October 14, 2017
Resolving the teenage mood is often found in trust and comfort.
As parents it’s our natural instinct to find and give our children answers. From the moment they begin to discover new things in the world. From asking if Minions are real to where do babies come from. We have to find and give an answer.
When our children grow and transform from discovering the world around them to realizing what kind of world is around them, we sometimes have to take a different approach to our give an answer instinct.
The teenage years can be the most difficult time of our childrens life. We grow irritated with their attitudes and sometimes disrespectful responses and demeanor. Nothing is worse than a moody teenager moping around your house.
In this modern day we are extra sensitive, with the peer pressure of social media popularity, relationships and sex. Our heighten state of alertness can get in the way of what’s really going on with our teenagers.
The next time your teenager is moody or has an attitude for what you think is no reason at all, avoid the instinct of finding the answer for them and just create the opportunity for them to seek an answer. You may find that there isn’t a question to be answered, but the proverbial answer is the opportunity of knowing they can seek an answer.

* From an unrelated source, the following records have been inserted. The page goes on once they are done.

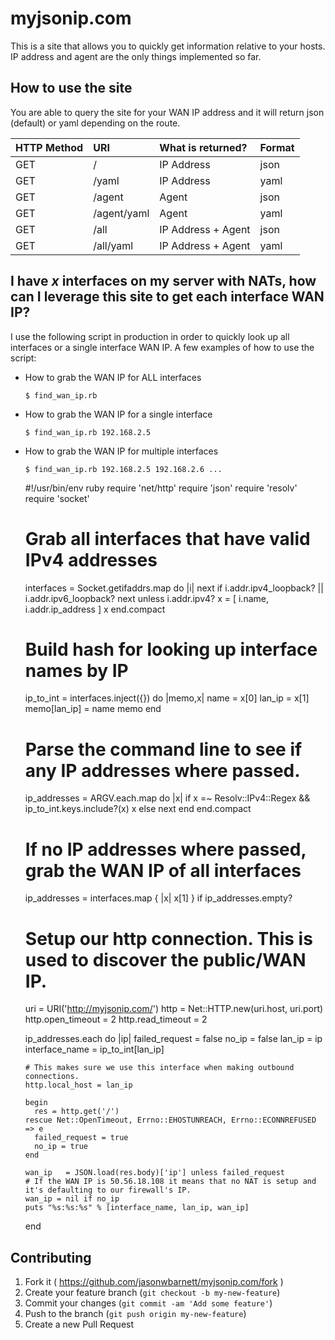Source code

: # myjsonip.com

This is a site that allows you to quickly get information relative to your hosts. IP address and agent are the only things
implemented so far.


## How to use the site

You are able to query the site for your WAN IP address and it will return json (default) or yaml depending on the route.

| HTTP Method | URI         | What is returned?  | Format |
|:------------|:------------|:-------------------|:-------|
| GET         | /           | IP Address         | json   |
| GET         | /yaml       | IP Address         | yaml   |
| GET         | /agent      | Agent              | json   |
| GET         | /agent/yaml | Agent              | yaml   |
| GET         | /all        | IP Address + Agent | json   |
| GET         | /all/yaml   | IP Address + Agent | yaml   |


## I have _x_ interfaces on my server with NATs, how can I leverage this site to get each interface WAN IP?

I use the following script in production in order to quickly look up all interfaces or a single interface WAN
IP. A few examples of how to use the script:

- How to grab the WAN IP for ALL interfaces

      $ find_wan_ip.rb

- How to grab the WAN IP for a single interface

      $ find_wan_ip.rb 192.168.2.5

- How to grab the WAN IP for multiple interfaces

      $ find_wan_ip.rb 192.168.2.5 192.168.2.6 ...

    #!/usr/bin/env ruby
    require 'net/http'
    require 'json'
    require 'resolv'
    require 'socket'
    
    # Grab all interfaces that have valid IPv4 addresses
    interfaces = Socket.getifaddrs.map do |i|
      next if i.addr.ipv4_loopback? || i.addr.ipv6_loopback?
      next unless i.addr.ipv4?
      x = [ i.name, i.addr.ip_address ]
      x
    end.compact
    
    # Build hash for looking up interface names by IP
    ip_to_int = interfaces.inject({}) do |memo,x|
      name   = x[0]
      lan_ip = x[1]
      memo[lan_ip] = name
      memo
    end
    
    # Parse the command line to see if any IP addresses where passed.
    ip_addresses = ARGV.each.map do |x|
      if x =~ Resolv::IPv4::Regex && ip_to_int.keys.include?(x)
        x
      else
        next
      end
    end.compact
    
    # If no IP addresses where passed, grab the WAN IP of all interfaces
    ip_addresses = interfaces.map { |x| x[1] } if ip_addresses.empty?
    
    # Setup our http connection. This is used to discover the public/WAN IP.
    uri  = URI('http://myjsonip.com/')
    http = Net::HTTP.new(uri.host, uri.port)
    http.open_timeout = 2
    http.read_timeout = 2
    
    ip_addresses.each do |ip|
      failed_request = false
      no_ip = false
      lan_ip = ip
      interface_name = ip_to_int[lan_ip]
    
      # This makes sure we use this interface when making outbound connections.
      http.local_host = lan_ip
    
      begin
        res = http.get('/')
      rescue Net::OpenTimeout, Errno::EHOSTUNREACH, Errno::ECONNREFUSED => e
        failed_request = true
        no_ip = true
      end
    
      wan_ip   = JSON.load(res.body)['ip'] unless failed_request
      # If the WAN IP is 50.56.18.108 it means that no NAT is setup and it's defaulting to our firewall's IP.
      wan_ip = nil if no_ip
      puts "%s:%s:%s" % [interface_name, lan_ip, wan_ip]
    end

## Contributing

1. Fork it ( https://github.com/jasonwbarnett/myjsonip.com/fork )
2. Create your feature branch (`git checkout -b my-new-feature`)
3. Commit your changes (`git commit -am 'Add some feature'`)
4. Push to the branch (`git push origin my-new-feature`)
5. Create a new Pull Request
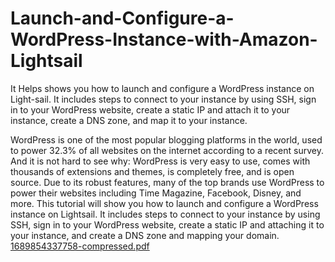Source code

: # Launch-and-Configure-a-WordPress-Instance-with-Amazon-Lightsail
It Helps  shows you how to launch and configure a WordPress instance on Light-sail. It includes steps to connect to your instance by using SSH, sign in to your WordPress website, create a static IP and attach it to your instance, create a DNS zone, and map it to your instance.

WordPress is one of the most popular blogging platforms in the world, used to power 32.3% of all websites on the internet according to a recent survey. And it is not hard to see why: WordPress is very easy to use, comes with thousands of extensions and themes, is completely free, and is open source. Due to its robust features, many of the top brands use WordPress to power their websites including Time Magazine, Facebook, Disney, and more.
This tutorial will show you how to launch and configure a WordPress instance on Lightsail. It includes steps to connect to your instance by using SSH, sign in to your WordPress website, create a static IP and attaching it to your instance, and create a DNS zone and mapping your domain.
[1689854337758-compressed.pdf](https://github.com/SrikanthVaddineni/Launch-and-Configure-a-WordPress-Instance-with-Amazon-Lightsail/files/12388314/1689854337758-compressed.pdf)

My teenager was mopey. Walking around the house making comments about how his week was hard and that he wish things were different. Saying things that were invitations for conversation. So I pulled him aside later in the evening and simply asked if there was anything we needed to discuss about the way he is feeling. His response was no. I reiterated to him that without recourse or judgment, if he is feeling any kind of way and wanted to talk about it, I was here and that everything going on his world was as important to me as it is to him. And I left it at that. We hugged, said I love you and within moments his demeanor and attitude changed.
Just reminding him that he has an open line of communication for any way he is feeling was the answer. It gave him comfort, trust and empowerment to make the decision to come to me if he needed to talk. Which is another part of the teenage transition, being empowered to make their own life decisions.
We have to stay 10 steps ahead of our children at all times, but swallowing your parenting instinct and giving them the space of opportunity over answers, is often the answer.